## WHAT YOU SHOULD DO
Nothing but the line with "PDF text extraction" and the lines after it, through the end of the records below, is to be repeated, exactly as it is.

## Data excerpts
--*--

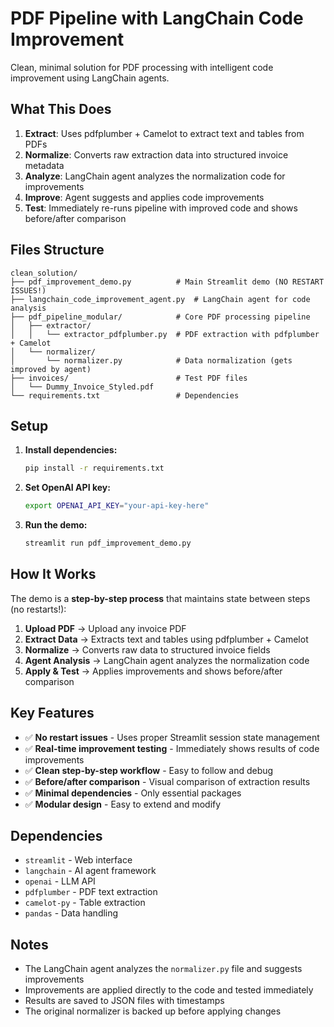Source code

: # PDF Pipeline with LangChain Code Improvement

Clean, minimal solution for PDF processing with intelligent code improvement using LangChain agents.

## What This Does

1. **Extract**: Uses pdfplumber + Camelot to extract text and tables from PDFs
2. **Normalize**: Converts raw extraction data into structured invoice metadata
3. **Analyze**: LangChain agent analyzes the normalization code for improvements
4. **Improve**: Agent suggests and applies code improvements
5. **Test**: Immediately re-runs pipeline with improved code and shows before/after comparison

## Files Structure

```
clean_solution/
├── pdf_improvement_demo.py          # Main Streamlit demo (NO RESTART ISSUES!)
├── langchain_code_improvement_agent.py  # LangChain agent for code analysis
├── pdf_pipeline_modular/            # Core PDF processing pipeline
│   ├── extractor/
│   │   └── extractor_pdfplumber.py  # PDF extraction with pdfplumber + Camelot
│   └── normalizer/
│       └── normalizer.py            # Data normalization (gets improved by agent)
├── invoices/                        # Test PDF files
│   └── Dummy_Invoice_Styled.pdf
└── requirements.txt                 # Dependencies
```

## Setup

1. **Install dependencies:**
   ```bash
   pip install -r requirements.txt
   ```

2. **Set OpenAI API key:**
   ```bash
   export OPENAI_API_KEY="your-api-key-here"
   ```

3. **Run the demo:**
   ```bash
   streamlit run pdf_improvement_demo.py
   ```

## How It Works

The demo is a **step-by-step process** that maintains state between steps (no restarts!):

1. **Upload PDF** → Upload any invoice PDF
2. **Extract Data** → Extracts text and tables using pdfplumber + Camelot
3. **Normalize** → Converts raw data to structured invoice fields
4. **Agent Analysis** → LangChain agent analyzes the normalization code
5. **Apply & Test** → Applies improvements and shows before/after comparison

## Key Features

- ✅ **No restart issues** - Uses proper Streamlit session state management
- ✅ **Real-time improvement testing** - Immediately shows results of code improvements
- ✅ **Clean step-by-step workflow** - Easy to follow and debug
- ✅ **Before/after comparison** - Visual comparison of extraction results
- ✅ **Minimal dependencies** - Only essential packages
- ✅ **Modular design** - Easy to extend and modify

## Dependencies

- `streamlit` - Web interface
- `langchain` - AI agent framework
- `openai` - LLM API
- `pdfplumber` - PDF text extraction
- `camelot-py` - Table extraction
- `pandas` - Data handling

## Notes

- The LangChain agent analyzes the `normalizer.py` file and suggests improvements
- Improvements are applied directly to the code and tested immediately
- Results are saved to JSON files with timestamps
- The original normalizer is backed up before applying changes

--*--

## SOLUTION TO THE EXERCISE
- `pdfplumber` - PDF text extraction
- `camelot-py` - Table extraction
- `pandas` - Data handling

## Notes

- The LangChain agent analyzes the `normalizer.py` file and suggests improvements
- Improvements are applied directly to the code and tested immediately
- Results are saved to JSON files with timestamps
- The original normalizer is backed up before applying changes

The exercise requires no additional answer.